Posted: **Fri Dec 28, 2007 1:46 pm**

by **TimeString**

i use O(n^2) solution but seems it does not expected, i got TLE.

it's very strange because the limit of n is 365, so i just want to check do i really have to implement an O(n) solution?

Posted: **Fri Dec 28, 2007 2:42 pm**

by **rio**

I can't imagine a O(n^2) solution. Could you post you code ?

-----

Rio

Posted: **Fri Dec 28, 2007 2:50 pm**

by **TimeString**

Code: Select all

```
#include <stdio.h>
int main(){
int en;
double erate[400];
int i,j;
double dp[400];
while(scanf("%d",&en)==1 && en>0){
for(i=1;i<=en;i++)
scanf("%lf",&erate[i]);
dp[0]=1000.0;
for(i=1;i<=en;i++){
dp[i]=0.0;
for(j=0;j<i;j++){
static double t;
t=dp[j]/erate[j]*0.97*erate[i]*0.97;
if(t>dp[i])
dp[i]=t;
if(dp[j]>dp[i])
dp[i]=dp[j];
}
}
printf("%.2lf\n",dp[en]);
}
return 0;
}
```

Posted: **Fri Dec 28, 2007 3:41 pm**

by **rio**

You code has a bug.

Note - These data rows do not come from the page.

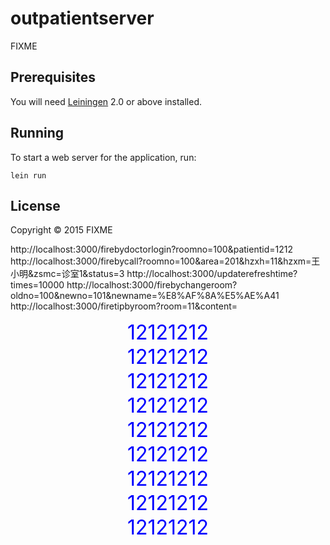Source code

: # outpatientserver

FIXME

## Prerequisites

You will need [Leiningen][1] 2.0 or above installed.

[1]: https://github.com/technomancy/leiningen

## Running

To start a web server for the application, run:

    lein run

## License

Copyright © 2015 FIXME

http://localhost:3000/firebydoctorlogin?roomno=100&patientid=1212
http://localhost:3000/firebycall?roomno=100&area=201&hzxh=11&hzxm=王小明&zsmc=诊室1&status=3
http://localhost:3000/updaterefreshtime?times=10000
http://localhost:3000/firebychangeroom?oldno=100&newno=101&newname=%E8%AF%8A%E5%AE%A41
http://localhost:3000/firetipbyroom?room=11&content=<div style="color:blue;text-align: center;font-size:xx-large">12121212<br>12121212<br>12121212<br>12121212<br>12121212<br>12121212<br>12121212<br>12121212<br>12121212<br></div>
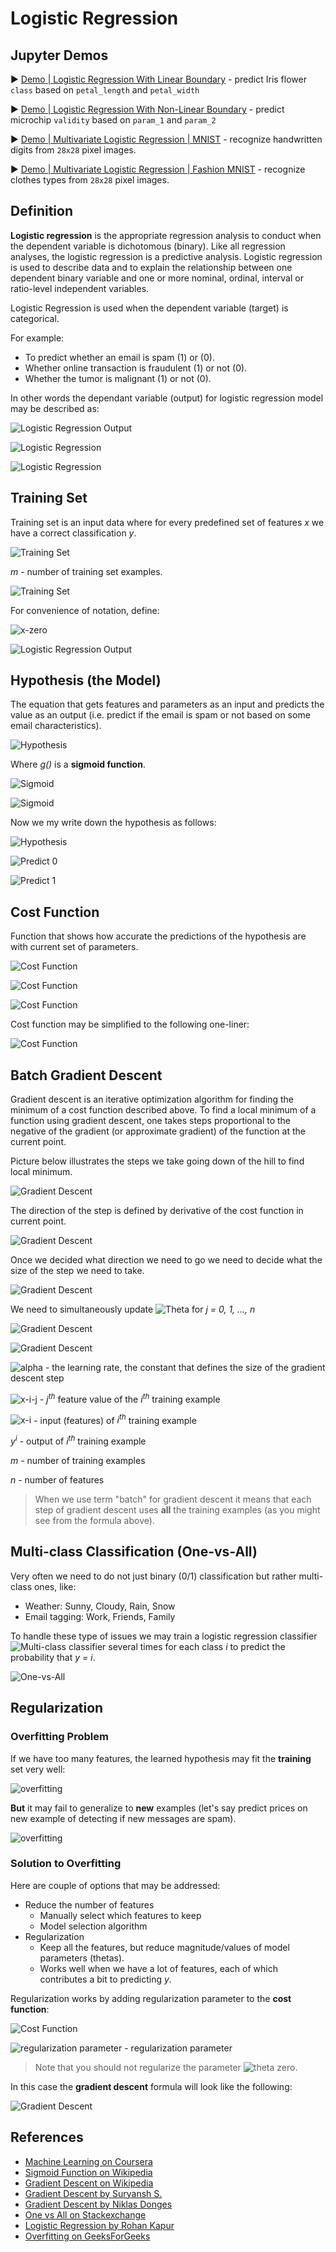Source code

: # Logistic Regression

## Jupyter Demos

▶️ [Demo | Logistic Regression With Linear Boundary](https://nbviewer.jupyter.org/github/rowennetfinder555/Practice4/blob/master/notebooks/logistic_regression/logistic_regression_with_linear_boundary_demo.ipynb) - predict Iris flower `class` based on `petal_length` and `petal_width`

▶️ [Demo | Logistic Regression With Non-Linear Boundary](https://nbviewer.jupyter.org/github/rowennetfinder555/Practice4/blob/master/notebooks/logistic_regression/logistic_regression_with_non_linear_boundary_demo.ipynb) - predict microchip `validity` based on `param_1` and `param_2`

▶️ [Demo | Multivariate Logistic Regression | MNIST](https://nbviewer.jupyter.org/github/rowennetfinder555/Practice4/blob/master/notebooks/logistic_regression/multivariate_logistic_regression_demo.ipynb) - recognize handwritten digits from `28x28` pixel images.

▶️ [Demo | Multivariate Logistic Regression | Fashion MNIST](https://nbviewer.jupyter.org/github/rowennetfinder555/Practice4/blob/master/notebooks/logistic_regression/multivariate_logistic_regression_fashion_demo.ipynb) - recognize clothes types from `28x28` pixel images.

## Definition

**Logistic regression** is the appropriate regression analysis to conduct when the dependent variable is dichotomous (binary). Like all regression analyses, the logistic regression is a predictive analysis. Logistic regression is used to describe data and to explain the relationship between one dependent binary variable and one or more nominal, ordinal, interval or ratio-level independent variables.

Logistic Regression is used when the dependent variable (target) is categorical.

For example:

- To predict whether an email is spam (1) or (0).
- Whether online transaction is fraudulent (1) or not (0).
- Whether the tumor is malignant (1) or not (0).

In other words the dependant variable (output) for logistic regression model may be described as:

![Logistic Regression Output](../../images/logistic_regression/output.svg)

![Logistic Regression](https://cdn-images-1.medium.com/max/1600/1*4G0gsu92rPhN-co9pv1P5A@2x.png)

![Logistic Regression](https://cdn-images-1.medium.com/max/1200/1*KRhpHnucyX9Y5PMdjGvVFA.png)

## Training Set

Training set is an input data where for every predefined set of features _x_ we have a correct classification _y_.

![Training Set](../../images/logistic_regression/training-set-1.svg)

_m_ - number of training set examples.

![Training Set](../../images/logistic_regression/training-set-2.svg)

For convenience of notation, define:

![x-zero](../../images/logistic_regression/x-0.svg)

![Logistic Regression Output](../../images/logistic_regression/output.svg)

## Hypothesis (the Model)

The equation that gets features and parameters as an input and predicts the value as an output (i.e. predict if the email is spam or not based on some email characteristics).

![Hypothesis](../../images/logistic_regression/hypothesis-1.svg)

Where _g()_ is a **sigmoid function**.

![Sigmoid](../../images/logistic_regression/sigmoid.svg)

![Sigmoid](https://upload.wikimedia.org/wikipedia/commons/8/88/Logistic-curve.svg)

Now we my write down the hypothesis as follows:

![Hypothesis](../../images/logistic_regression/hypothesis-2.svg)

![Predict 0](../../images/logistic_regression/predict-0.svg)

![Predict 1](../../images/logistic_regression/predict-1.svg)

## Cost Function

Function that shows how accurate the predictions of the hypothesis are with current set of parameters.

![Cost Function](../../images/logistic_regression/cost-function-1.svg)

![Cost Function](../../images/logistic_regression/cost-function-4.svg)

![Cost Function](../../images/logistic_regression/cost-function-2.svg)

Cost function may be simplified to the following one-liner:

![Cost Function](../../images/logistic_regression/cost-function-3.svg)

## Batch Gradient Descent

Gradient descent is an iterative optimization algorithm for finding the minimum of a cost function described above. To find a local minimum of a function using gradient descent, one takes steps proportional to the negative of the gradient (or approximate gradient) of the function at the current point.

Picture below illustrates the steps we take going down of the hill to find local minimum.

![Gradient Descent](https://cdn-images-1.medium.com/max/1600/1*f9a162GhpMbiTVTAua_lLQ.png)

The direction of the step is defined by derivative of the cost function in current point.

![Gradient Descent](https://cdn-images-1.medium.com/max/1600/0*rBQI7uBhBKE8KT-X.png)

Once we decided what direction we need to go we need to decide what the size of the step we need to take.

![Gradient Descent](https://cdn-images-1.medium.com/max/1600/0*QwE8M4MupSdqA3M4.png)

We need to simultaneously update ![Theta](../../images/logistic_regression/theta-j.svg) for _j = 0, 1, ..., n_

![Gradient Descent](../../images/logistic_regression/gradient-descent-1.svg)

![Gradient Descent](../../images/logistic_regression/gradient-descent-2.svg)

![alpha](../../images/logistic_regression/alpha.svg) - the learning rate, the constant that defines the size of the gradient descent step

![x-i-j](../../images/logistic_regression/x-i-j.svg) - _j<sup>th</sup>_ feature value of the _i<sup>th</sup>_ training example

![x-i](../../images/logistic_regression/x-i.svg) - input (features) of _i<sup>th</sup>_ training example

_y<sup>i</sup>_ - output of _i<sup>th</sup>_ training example

_m_ - number of training examples

_n_ - number of features

> When we use term "batch" for gradient descent it means that each step of gradient descent uses **all** the training examples (as you might see from the formula above).

## Multi-class Classification (One-vs-All)

Very often we need to do not just binary (0/1) classification but rather multi-class ones, like:

- Weather: Sunny, Cloudy, Rain, Snow
- Email tagging: Work, Friends, Family

To handle these type of issues we may train a logistic regression classifier ![Multi-class classifier](../../images/logistic_regression/multi-class-classifier.svg) several times for each class _i_ to predict the probability that _y = i_.

![One-vs-All](https://i.stack.imgur.com/zKpJy.jpg)

## Regularization

### Overfitting Problem

If we have too many features, the learned hypothesis may fit the **training** set very well:

![overfitting](../../images/logistic_regression/overfitting-1.svg)

**But** it may fail to generalize to **new** examples (let's say predict prices on new example of detecting if new messages are spam).

![overfitting](https://cdncontribute.geeksforgeeks.org/wp-content/uploads/fittings.jpg)

### Solution to Overfitting

Here are couple of options that may be addressed:

- Reduce the number of features
    - Manually select which features to keep
    - Model selection algorithm
- Regularization
    - Keep all the features, but reduce magnitude/values of model parameters (thetas).
    - Works well when we have a lot of features, each of which contributes a bit to predicting _y_.

Regularization works by adding regularization parameter to the **cost function**:

![Cost Function](../../images/logistic_regression/cost-function-with-regularization.svg)

![regularization parameter](../../images/logistic_regression/lambda.svg) - regularization parameter

> Note that you should not regularize the parameter ![theta zero](../../images/logistic_regression/theta-0.svg).

In this case the **gradient descent** formula will look like the following:

![Gradient Descent](../../images/logistic_regression/gradient-descent-3.svg)

## References

- [Machine Learning on Coursera](https://www.coursera.org/learn/machine-learning)
- [Sigmoid Function on Wikipedia](https://en.wikipedia.org/wiki/Sigmoid_function)
- [Gradient Descent on Wikipedia](https://en.wikipedia.org/wiki/Gradient_descent)
- [Gradient Descent by Suryansh S.](https://hackernoon.com/gradient-descent-aynk-7cbe95a778da)
- [Gradient Descent by Niklas Donges](https://towardsdatascience.com/gradient-descent-in-a-nutshell-eaf8c18212f0)
- [One vs All on Stackexchange](https://stats.stackexchange.com/questions/318520/many-binary-classifiers-vs-single-multiclass-classifier)
- [Logistic Regression by Rohan Kapur](https://ayearofai.com/rohan-1-when-would-i-even-use-a-quadratic-equation-in-the-real-world-13f379edab3b)
- [Overfitting on GeeksForGeeks](https://www.geeksforgeeks.org/underfitting-and-overfitting-in-machine-learning/)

You didn't initialize erate[0], but using in code:

Code: Select all

```
for(j=0;j<i;j++){
static double t;
t=dp[j]/erate[j]*0.97*erate[i]*0.97;
if(t>dp[i])
dp[i]=t;
if(dp[j]>dp[i])
dp[i]=dp[j];
}
```

I sent a code which initialize erate[0] with 1e9 and it got WA in 0.060 s.

Anyway, O(n) DP is way easier to implement.

-----

Rio

Posted: **Fri Dec 28, 2007 4:04 pm**

by **TimeString**

rio wrote:You code has a bug. You didn't initialize erate[0], but using in

I sent a code which initialize erate[0] with 1e9 and it got WA in 0.060 s.

thanks a lot.

but i think the bug will lead to runtime error or wrong answer, not time limited exceed = =||

Posted: **Fri Dec 28, 2007 4:20 pm**

by **rio**

Send a code with commenting out below part.

Code: Select all

```
if(t>dp[i])
dp[i]=t;
if(dp[j]>dp[i])
dp[i]=dp[j];
```

You could guess why its getting TLE.

-----

Rio

Posted: **Sun Dec 30, 2007 8:14 am**

by **TimeString**

rio wrote:Send a code with commenting out below part.

Code: Select all

```
if(t>dp[i])
dp[i]=t;
if(dp[j]>dp[i])
dp[i]=dp[j];
```

You could guess why its getting TLE.

i still don't know why.

does it mean that it costs a lot of time to do float number comparison?